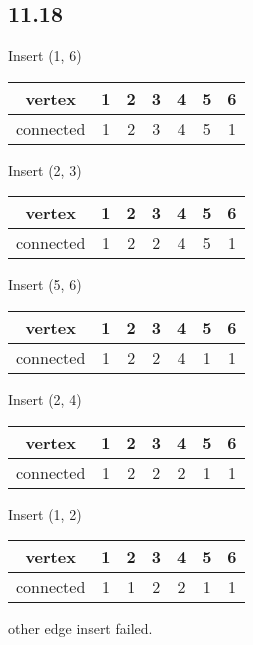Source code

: \documentclass[12pt]{ctexart}
\begin{document}
    \subsection*{11.18}
    \begin{table}[h]
        Insert (1, 6)
        \begin{tabular}{|c|c|c|c|c|c|c|}
            \hline
            vertex & 1 & 2 & 3 & 4 & 5 & 6 \\ 
            \hline
            connected & 1 & 2 & 3 & 4 & 5 & 1 \\
            \hline
        \end{tabular}
    \end{table}
    \begin{table}[h]
        Insert (2, 3)
        \begin{tabular}{|c|c|c|c|c|c|c|}
            \hline
            vertex & 1 & 2 & 3 & 4 & 5 & 6 \\ 
            \hline
            connected & 1 & 2 & 2 & 4 & 5 & 1 \\
            \hline
        \end{tabular}
    \end{table}
    \begin{table}[h]
        Insert (5, 6)
        \begin{tabular}{|c|c|c|c|c|c|c|}
            \hline
            vertex & 1 & 2 & 3 & 4 & 5 & 6 \\ 
            \hline
            connected & 1 & 2 & 2 & 4 & 1 & 1 \\
            \hline
        \end{tabular}
    \end{table}
    \newpage
    \begin{table}[h]
        Insert (2, 4)
        \begin{tabular}{|c|c|c|c|c|c|c|}
            \hline
            vertex & 1 & 2 & 3 & 4 & 5 & 6 \\ 
            \hline
            connected & 1 & 2 & 2 & 2 & 1 & 1 \\
            \hline
        \end{tabular}
    \end{table}
    \begin{table}[h]
        Insert (1, 2)
        \begin{tabular}{|c|c|c|c|c|c|c|}
            \hline
            vertex & 1 & 2 & 3 & 4 & 5 & 6 \\ 
            \hline
            connected & 1 & 1 & 2 & 2 & 1 & 1 \\
            \hline
        \end{tabular}
    \end{table}
    other edge insert failed.
\end{document}

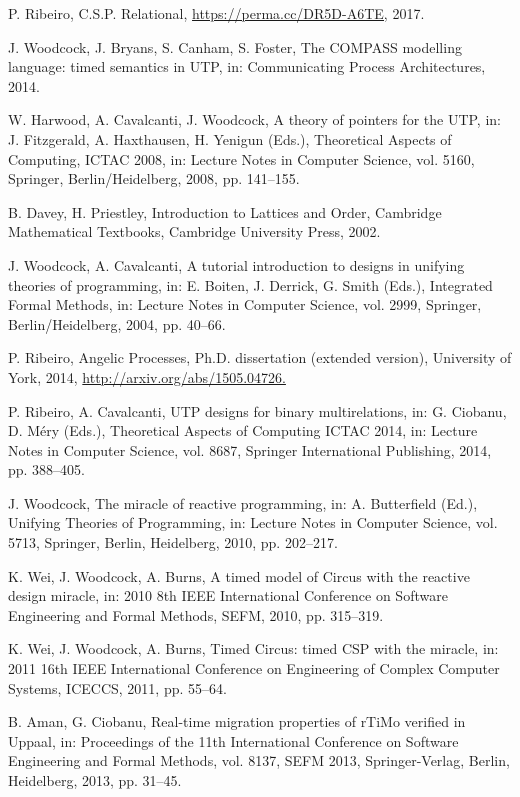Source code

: \documentclass[11pt]{article}
\begin{document}
\begin{enumerate}[label={[\arabic*]}, leftmargin=*, itemsep=0.4em]
\item P. Ribeiro, C.S.P. Relational, \url{https://perma.cc/DR5D-A6TE,} 2017.
\item J. Woodcock, J. Bryans, S. Canham, S. Foster, The COMPASS modelling language: timed semantics in UTP, in: Communicating Process Architectures, 2014.
\item W. Harwood, A. Cavalcanti, J. Woodcock, A theory of pointers for the UTP, in: J. Fitzgerald, A. Haxthausen, H. Yenigun (Eds.), Theoretical Aspects of Computing, ICTAC 2008, in: Lecture Notes in Computer Science, vol. 5160, Springer, Berlin/Heidelberg, 2008, pp. 141–155.
\item B. Davey, H. Priestley, Introduction to Lattices and Order, Cambridge Mathematical Textbooks, Cambridge University Press, 2002.
\item J. Woodcock, A. Cavalcanti, A tutorial introduction to designs in unifying theories of programming, in: E. Boiten, J. Derrick, G. Smith (Eds.), Integrated Formal Methods, in: Lecture Notes in Computer Science, vol. 2999, Springer, Berlin/Heidelberg, 2004, pp. 40–66.
\item P. Ribeiro, Angelic Processes, Ph.D. dissertation (extended version), University of York, 2014, \url{http://arxiv.org/abs/1505.04726.}
\item P. Ribeiro, A. Cavalcanti, UTP designs for binary multirelations, in: G. Ciobanu, D. Méry (Eds.), Theoretical Aspects of Computing ICTAC 2014, in: Lecture Notes in Computer Science, vol. 8687, Springer International Publishing, 2014, pp. 388–405.
\item J. Woodcock, The miracle of reactive programming, in: A. Butterfield (Ed.), Unifying Theories of Programming, in: Lecture Notes in Computer Science, vol. 5713, Springer, Berlin, Heidelberg, 2010, pp. 202–217.
\item K. Wei, J. Woodcock, A. Burns, A timed model of Circus with the reactive design miracle, in: 2010 8th IEEE International Conference on Software Engineering and Formal Methods, SEFM, 2010, pp. 315–319.
\item K. Wei, J. Woodcock, A. Burns, Timed Circus: timed CSP with the miracle, in: 2011 16th IEEE International Conference on Engineering of Complex Computer Systems, ICECCS, 2011, pp. 55–64.
\item B. Aman, G. Ciobanu, Real-time migration properties of rTiMo verified in Uppaal, in: Proceedings of the 11th International Conference on Software Engineering and Formal Methods, vol. 8137, SEFM 2013, Springer-Verlag, Berlin, Heidelberg, 2013, pp. 31–45.

\end{enumerate}
\end{document}
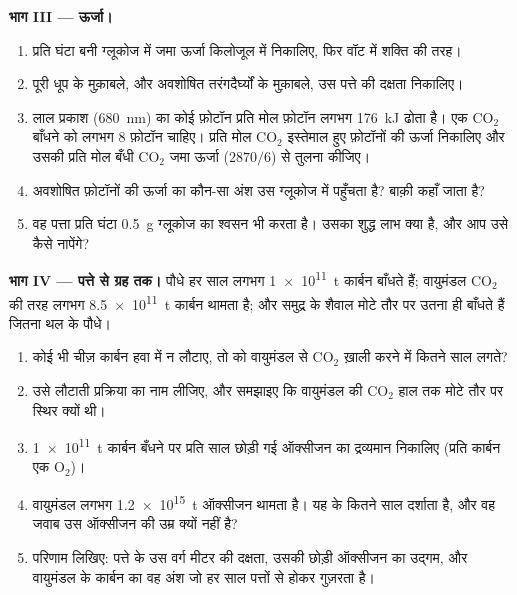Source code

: \begin{problem}[{सप्ताहांत समस्या --- धूप की ऊर्जा का पीछा शर्करा तक:
फ़ोटॉन गिने गए, वाहकों का हिसाब हुआ, ऑक्सीजन तथा कार्बन संतुलित हुए, और
किसी पत्ते की दक्षता निकाली गई}]
\medskip
\noindent\textbf{भाग III --- ऊर्जा।}
\begin{enumerate}[resume]
  \item प्रति घंटा बनी ग्लूकोज में जमा ऊर्जा किलोजूल में निकालिए, फिर
        वॉट में शक्ति की तरह।
  \item पूरी धूप के मुक़ाबले, और अवशोषित तरंगदैर्घ्यों के मुक़ाबले, उस पत्ते
        की दक्षता निकालिए।
  \item लाल प्रकाश (\qty{680}{nm}) का कोई फ़ोटॉन प्रति मोल फ़ोटॉन लगभग
        \qty{176}{kJ} ढोता है। एक $\mathrm{CO_2}$ बाँधने को लगभग 8 फ़ोटॉन
        चाहिए। प्रति मोल $\mathrm{CO_2}$ इस्तेमाल हुए फ़ोटॉनों की ऊर्जा
        निकालिए और उसकी प्रति मोल बँधी $\mathrm{CO_2}$ जमा ऊर्जा
        ($2870/6$) से तुलना कीजिए।
  \item अवशोषित फ़ोटॉनों की ऊर्जा का कौन-सा अंश उस ग्लूकोज में पहुँचता है?
        बाक़ी कहाँ जाता है?
  \item वह पत्ता प्रति घंटा \qty{0.5}{g} ग्लूकोज का श्वसन भी करता है। उसका
        शुद्ध लाभ क्या है, और आप उसे कैसे नापेंगे?
\end{enumerate}

\medskip
\noindent\textbf{भाग IV --- पत्ते से ग्रह तक।}
पौधे हर साल लगभग \qty{1e11}{t} कार्बन बाँधते हैं; वायुमंडल $\mathrm{CO_2}$
की तरह लगभग \qty{8.5e11}{t} कार्बन थामता है; और समुद्र के शैवाल मोटे तौर पर
उतना ही बाँधते हैं जितना थल के पौधे।
\begin{enumerate}[resume]
  \item कोई भी चीज़ कार्बन हवा में न लौटाए, तो  को वायुमंडल
        से $\mathrm{CO_2}$ ख़ाली करने में कितने साल लगते?
  \item उसे लौटाती प्रक्रिया का नाम लीजिए, और समझाइए कि वायुमंडल की
        $\mathrm{CO_2}$ हाल तक मोटे तौर पर स्थिर क्यों थी।
  \item \qty{1e11}{t} कार्बन बँधने पर प्रति साल छोड़ी गई ऑक्सीजन का
        द्रव्यमान निकालिए (प्रति कार्बन एक $\mathrm{O_2}$)।
  \item वायुमंडल लगभग \qty{1.2e15}{t} ऑक्सीजन थामता है। यह
         के कितने साल दर्शाता है, और वह जवाब उस ऑक्सीजन की
        उम्र क्यों नहीं है?
  \item परिणाम लिखिए: पत्ते के उस वर्ग मीटर की दक्षता, उसकी छोड़ी ऑक्सीजन
        का उद्गम, और वायुमंडल के कार्बन का वह अंश जो हर साल पत्तों से होकर
        गुज़रता है।
\end{enumerate}
\end{problem}
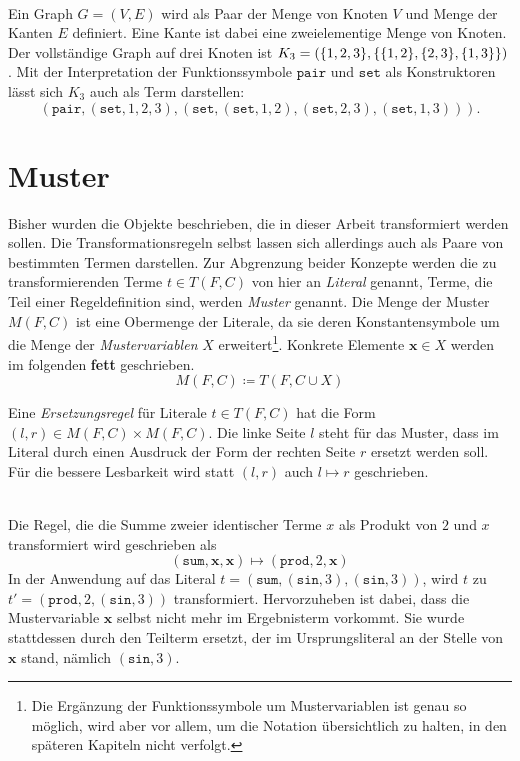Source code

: \begin{beispiel}~\\
Ein Graph $G = (V, E)$ wird als Paar der Menge von Knoten $V$ und Menge der Kanten $E$ definiert. Eine Kante ist dabei eine zweielementige Menge von Knoten. Der vollständige Graph auf drei Knoten ist $K_3 = \paren*{\{1, 2, 3\}, \curl*{\{1, 2\}, \{2, 3\}, \{1, 3\}}}$. Mit der Interpretation der Funktionssymbole $\texttt{pair}$ und $\texttt{set}$ als Konstruktoren lässt sich $K_3$ auch als Term darstellen:
$$(\texttt{pair}, (\texttt{set}, 1, 2, 3), (\texttt{set}, (\texttt{set}, 1, 2), (\texttt{set}, 2, 3), (\texttt{set}, 1, 3))).$$
\end{beispiel}





\section{Muster} \label{subsecMuster}

Bisher wurden die Objekte beschrieben, die in dieser Arbeit transformiert werden sollen. Die Transformationsregeln selbst lassen sich allerdings auch als Paare von bestimmten Termen darstellen. Zur Abgrenzung beider Konzepte werden die zu transformierenden Terme $t\in T(F, C)$ von hier an \emph{Literal} genannt, Terme, die  Teil einer Regeldefinition sind, werden \emph{Muster} genannt. Die Menge der Muster $M(F, C)$ ist eine Obermenge der Literale, da sie deren Konstantensymbole um die Menge der \emph{Mustervariablen} $X$ erweitert\footnote{Die Ergänzung der Funktionssymbole um Mustervariablen ist genau so möglich, wird aber vor allem, um die Notation übersichtlich zu halten, in den späteren Kapiteln nicht verfolgt.}. Konkrete Elemente $\mathbf x \in X$ werden im folgenden \textbf{fett} geschrieben.
$$M(F, C) \coloneqq T(F, C \cup X)$$

Eine \emph{Ersetzungsregel} für Literale $t \in T(F, C)$ hat die Form $(l, r) \in M(F, C) \times M(F, C)$. Die linke Seite $l$ steht für das Muster, dass im Literal durch einen Ausdruck der Form der rechten Seite $r$ ersetzt werden soll. Für die bessere Lesbarkeit wird statt $(l, r)$ auch $l \mapsto r$ geschrieben.

\begin{beispiel}~\\ \label{bMuster}
Die Regel, die die Summe zweier identischer Terme $x$ als Produkt von $2$ und $x$ transformiert wird geschrieben als
$$(\texttt{sum}, \mathbf x, \mathbf x) \mapsto (\texttt{prod}, 2, \mathbf x)$$
In der Anwendung auf das Literal 
$t = (\texttt{sum}, (\texttt{sin}, 3), (\texttt{sin}, 3))$, wird $t$ zu $t' = (\texttt{prod}, 2, (\texttt{sin}, 3))$ transformiert. 
Hervorzuheben ist dabei, dass die Mustervariable $\mathbf x$ selbst nicht mehr im Ergebnisterm vorkommt. Sie wurde stattdessen durch den Teilterm ersetzt, der im Ursprungsliteral an der Stelle von $\mathbf x$ stand, nämlich $(\texttt{sin}, 3)$.
\end{beispiel}

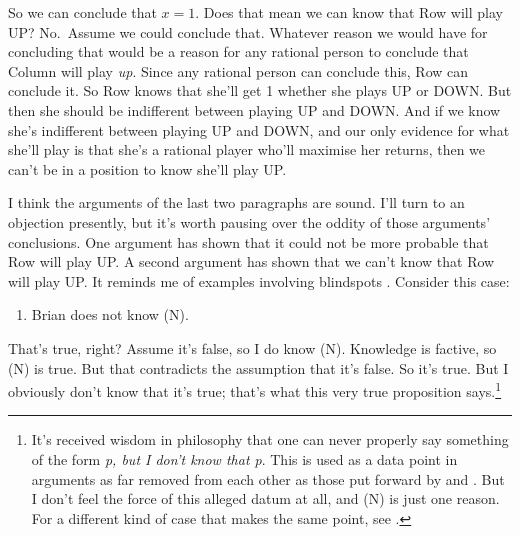 \documentclass[11pt,]{book}
\providecommand{\tightlist}{%
  \setlength{\itemsep}{0pt}\setlength{\parskip}{0pt}}
\let\rmarkdownfootnote\footnote%
\def\footnote{\protect\rmarkdownfootnote}
\begin{document}
So we can conclude that \(x = 1\). Does that mean we can know that Row will play UP? No.~Assume we could conclude that. Whatever reason we would have for concluding that would be a reason for any rational person to conclude that Column will play \emph{up}. Since any rational person can conclude this, Row can conclude it. So Row knows that she'll get 1 whether she plays UP or DOWN. But then she should be indifferent between playing UP and DOWN. And if we know she's indifferent between playing UP and DOWN, and our only evidence for what she'll play is that she's a rational player who'll maximise her returns, then we can't be in a position to know she'll play UP.

I think the arguments of the last two paragraphs are sound. I'll turn to an objection presently, but it's worth pausing over the oddity of those arguments' conclusions. One argument has shown that it could not be more probable that Row will play UP. A second argument has shown that we can't know that Row will play UP. It reminds me of examples involving blindspots
\citep{Sorensen1988}. Consider this case:

\begin{enumerate}
\def\labelenumi{(\Alph{enumi})}
\setcounter{enumi}{13}
\tightlist
\item
  Brian does not know (N).
\end{enumerate}

That's true, right? Assume it's false, so I do know (N). Knowledge is factive, so (N) is true. But that contradicts the assumption that it's false. So it's true. But I obviously don't know that it's true; that's what this very true proposition says.\footnote{It's received wisdom in philosophy that one can never properly say something of the form \emph{p, but I don't know that p}. This is used as a data point in arguments as far removed from each other as those put forward by \citet{Heal1994} and \citet{Williamson1996-WILKAA}. But I don't feel the force of this alleged datum at all, and (N) is just one reason. For a different kind of case that makes the same point, see \citet{MaitraWeatherson}.}
\end{document}
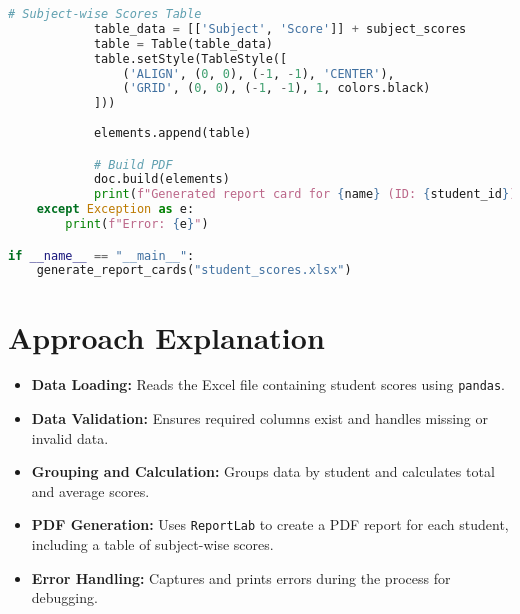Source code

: \documentclass{article}
\begin{document}
\begin{lstlisting}[language=Python, caption=Python Script for Generating Report Cards]
            # Subject-wise Scores Table
            table_data = [['Subject', 'Score']] + subject_scores
            table = Table(table_data)
            table.setStyle(TableStyle([
                ('ALIGN', (0, 0), (-1, -1), 'CENTER'),
                ('GRID', (0, 0), (-1, -1), 1, colors.black)
            ]))
            
            elements.append(table)

            # Build PDF
            doc.build(elements)
            print(f"Generated report card for {name} (ID: {student_id})")
    except Exception as e:
        print(f"Error: {e}")

if __name__ == "__main__":
    generate_report_cards("student_scores.xlsx")
\end{lstlisting}

\section*{Approach Explanation}

\begin{itemize}
    \item \textbf{Data Loading:} Reads the Excel file containing student scores using \texttt{pandas}.
    \item \textbf{Data Validation:} Ensures required columns exist and handles missing or invalid data.
    \item \textbf{Grouping and Calculation:} Groups data by student and calculates total and average scores.
    \item \textbf{PDF Generation:} Uses \texttt{ReportLab} to create a PDF report for each student, including a table of subject-wise scores.
    \item \textbf{Error Handling:} Captures and prints errors during the process for debugging.
\end{itemize}
\end{document}
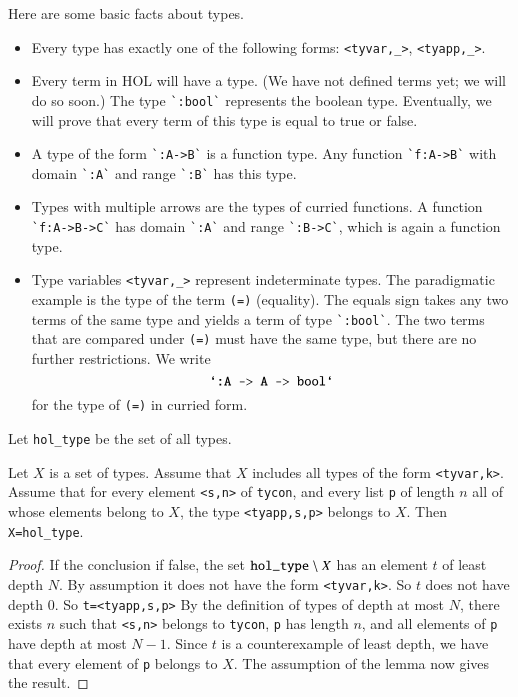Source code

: Here are some basic facts about types.
\begin{itemize}
\item Every type has exactly one of the following forms:
\verb!<tyvar,_>!, \verb!<tyapp,_>!.
\item Every term in HOL will have a type. (We have not defined terms yet; we will do so soon.)
The type \verb!`:bool`! represents the boolean type.  Eventually, we will prove that every term of this type is equal to true or false.
\item A type of the form \verb!`:A->B`! is a function type.  Any function \verb!`f:A->B`! with domain \verb!`:A`! and range \verb!`:B`! has this type.
\item Types with multiple arrows are the types of curried functions.  A function \verb!`f:A->B->C`! has domain \verb!`:A`! and range \verb!`:B->C`!, which is again a function type.
\item Type variables \verb!<tyvar,_>! represent indeterminate types.   The paradigmatic example is the type of the term \verb!(=)! (equality).  The equals sign takes any two terms of the same type and yields a term of type \verb!`:bool`!.  The two terms that are compared under \verb!(=)! must have the same type, but there are no further restrictions.  We write
$$
\verb!`:A -> A -> bool`!
$$
for the type of \verb!(=)! in curried form.
\end{itemize}




Let \verb!hol_type! be the set of all types.


\begin{lemma}[induction]  Let $X$ is a set of types. Assume that $X$ includes all types of the form \verb!<tyvar,k>!.  Assume that for every element \verb!<s,n>! of \verb!tycon!, and every list \verb!p! of length $n$ all of whose elements belong to $X$, the type \verb!<tyapp,s,p>! belongs to $X$.  Then \verb!X=hol_type!.
\end{lemma}

\begin{proof} If the conclusion if false, the set $\verb!hol_type!\setminus X$ has an element $t$ of least depth $N$.  By assumption it does not have the form \verb!<tyvar,k>!.  So $t$ does not have depth $0$.  So \verb!t=<tyapp,s,p>!   By the definition of types of depth at most $N$, there exists $n$ such that \verb!<s,n>! belongs to \verb!tycon!, \verb!p! has length $n$, and all elements of \verb!p! have depth at most $N-1$.  Since $t$ is a counterexample of least depth, we have that every element of \verb!p! belongs to $X$.  The assumption of the lemma now gives the result.
\end{proof}



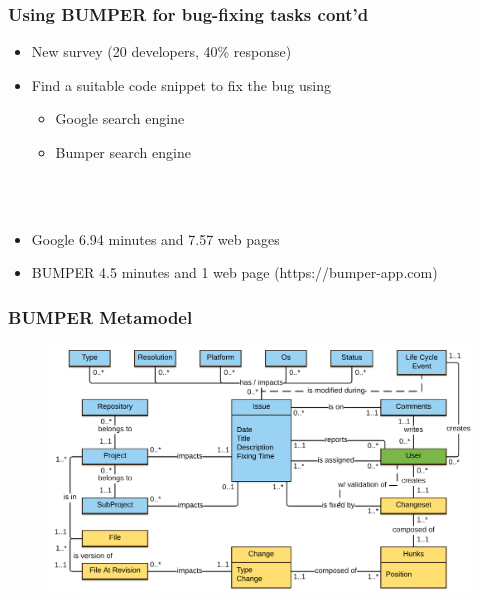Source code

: \documentclass{beamer}
\begin{document}
\begin{frame}

  \frametitle{Using BUMPER for bug-fixing tasks cont'd}


  \begin{itemize}
    \item New survey (20 developers, 40\% response)
    \item Find a suitable code snippet to fix the bug using
    \begin{itemize}
      \item Google search engine
      \item Bumper search engine
    \end{itemize}
  \end{itemize}
  \\ \\
  \begin{itemize}
    \item Google 6.94 minutes and 7.57 web pages
    \item BUMPER 4.5 minutes and 1 web page (https://bumper-app.com)
  \end{itemize}

\end{frame}

\begin{frame}

  \frametitle{BUMPER Metamodel}

  \begin{figure}
    \centering
    \includegraphics[width=1\textwidth]{../media/Bumper-Model.png}
  \vspace{-1.8em}
  \end{figure}

\end{frame}
\end{document}
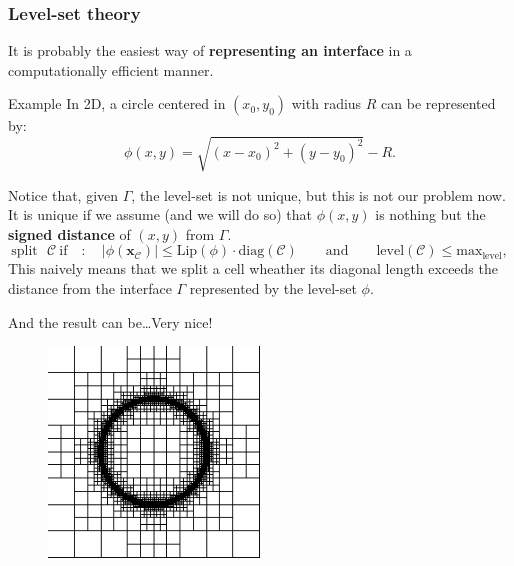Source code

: \documentclass[8pt]{beamer}
\begin{document}
\begin{frame}
  \frametitle{Level-set theory}
It is probably the easiest way of \textbf{representing an interface} in a computationally efficient manner.
\pause
\begin{block}{Example}
 In 2D, a circle centered in $(x_0, y_0)$ with radius $R$ can be represented by:
 \begin{equation*}
  \phi(x,y) = \sqrt{(x-x_0)^2 + (y-y_0)^2} - R.
 \end{equation*}
 \pause
\end{block}
Notice that, given $\Gamma$, the level-set is not unique, but this is not our problem now. It is unique if we assume (and we will do so) that $\phi(x,y)$ is nothing but the \textbf{signed distance} of $(x,y)$ from $\Gamma$.
\pause
\begin{equation*}
 \text{split ~}\mathcal{C} ~ \text{if} \quad : \quad  \left | \phi(\mathbf{x}_{\mathcal{C}}) \right | \leq \text{Lip}(\phi) \cdot \text{diag}(\mathcal{C}) \qquad \text{and} \qquad \text{level}(\mathcal{C}) \leq \textrm{max}_{\textrm{level}},
\end{equation*}
This naively means that we split a cell wheather its diagonal length exceeds the distance from the interface $\Gamma$ represented by the level-set $\phi$.
\end{frame}

\begin{frame}
 And the result can be\dots Very nice!
  \begin{figure}[!h]
\begin{center}
\includegraphics[width=0.5\textwidth]{./figures/integrator/pi_1.pdf}
\end{center}
\end{figure}
 
\end{frame}
\end{document}
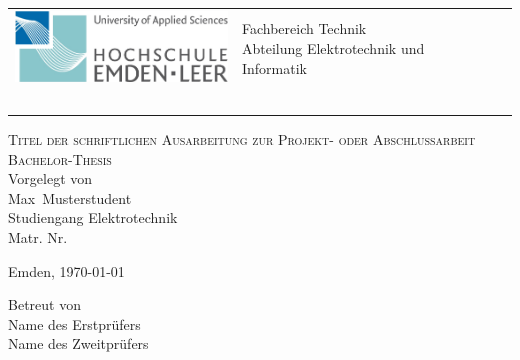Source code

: \begin{titlepage}

\vspace{-0.5cm}
\hspace{-2.0cm}
\begin{tabular}{p{8.0cm} p{8.0cm}}
  \includegraphics[width = 6.0cm]{img/hsel-allgemein} &
   \parbox[b]{8.0cm}{
     {\large 	Fachbereich Technik }\\
     {\large 	Abteilung Elektrotechnik und Informatik }     
    } & ~ \\
   & ~ \\
   \hline
\end{tabular}
%
\begin{center}

\vspace{2.5cm}%
\LARGE{\textsc{ %
Titel der schriftlichen Ausarbeitung zur Projekt- oder Abschlussarbeit}}\\

\vspace{2.5cm}%
\LARGE{\textsc{%
{Bachelor-Thesis} %
}}\\

\vspace{2cm}%
\large
Vorgelegt von\\ Max~Musterstudent\\ Studiengang Elektrotechnik\\ Matr. Nr. 

\vspace{1cm} 
Emden, \today

\vspace{3.5cm}%
Betreut von\\ Name des Erstprüfers\\ Name des Zweitprüfers

\end{center}
\normalsize
\end{titlepage}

What is needed:
Text only, no pictures: please print exactly the lines above from the line with "2004, pp. 40–66." up to and including the line with "मोल फ़ोटॉन लगभग", and nothing else.

Exercise solution:
\item J. Woodcock, A. Cavalcanti, A tutorial introduction to designs in unifying theories of programming, in: E. Boiten, J. Derrick, G. Smith (Eds.), Integrated Formal Methods, in: Lecture Notes in Computer Science, vol. 2999, Springer, Berlin/Heidelberg, 2004, pp. 40–66.
\item P. Ribeiro, Angelic Processes, Ph.D. dissertation (extended version), University of York, 2014, \url{http://arxiv.org/abs/1505.04726.}
\item P. Ribeiro, A. Cavalcanti, UTP designs for binary multirelations, in: G. Ciobanu, D. Méry (Eds.), Theoretical Aspects of Computing ICTAC 2014, in: Lecture Notes in Computer Science, vol. 8687, Springer International Publishing, 2014, pp. 388–405.
\item J. Woodcock, The miracle of reactive programming, in: A. Butterfield (Ed.), Unifying Theories of Programming, in: Lecture Notes in Computer Science, vol. 5713, Springer, Berlin, Heidelberg, 2010, pp. 202–217.
\item K. Wei, J. Woodcock, A. Burns, A timed model of Circus with the reactive design miracle, in: 2010 8th IEEE International Conference on Software Engineering and Formal Methods, SEFM, 2010, pp. 315–319.
\item K. Wei, J. Woodcock, A. Burns, Timed Circus: timed CSP with the miracle, in: 2011 16th IEEE International Conference on Engineering of Complex Computer Systems, ICECCS, 2011, pp. 55–64.
\item B. Aman, G. Ciobanu, Real-time migration properties of rTiMo verified in Uppaal, in: Proceedings of the 11th International Conference on Software Engineering and Formal Methods, vol. 8137, SEFM 2013, Springer-Verlag, Berlin, Heidelberg, 2013, pp. 31–45.

\end{enumerate}
\end{document}
Source code

: \begin{problem}[{सप्ताहांत समस्या --- धूप की ऊर्जा का पीछा शर्करा तक:
फ़ोटॉन गिने गए, वाहकों का हिसाब हुआ, ऑक्सीजन तथा कार्बन संतुलित हुए, और
किसी पत्ते की दक्षता निकाली गई}]
\medskip
\noindent\textbf{भाग III --- ऊर्जा।}
\begin{enumerate}[resume]
  \item प्रति घंटा बनी ग्लूकोज में जमा ऊर्जा किलोजूल में निकालिए, फिर
        वॉट में शक्ति की तरह।
  \item पूरी धूप के मुक़ाबले, और अवशोषित तरंगदैर्घ्यों के मुक़ाबले, उस पत्ते
        की दक्षता निकालिए।
  \item लाल प्रकाश (\qty{680}{nm}) का कोई फ़ोटॉन प्रति मोल फ़ोटॉन लगभग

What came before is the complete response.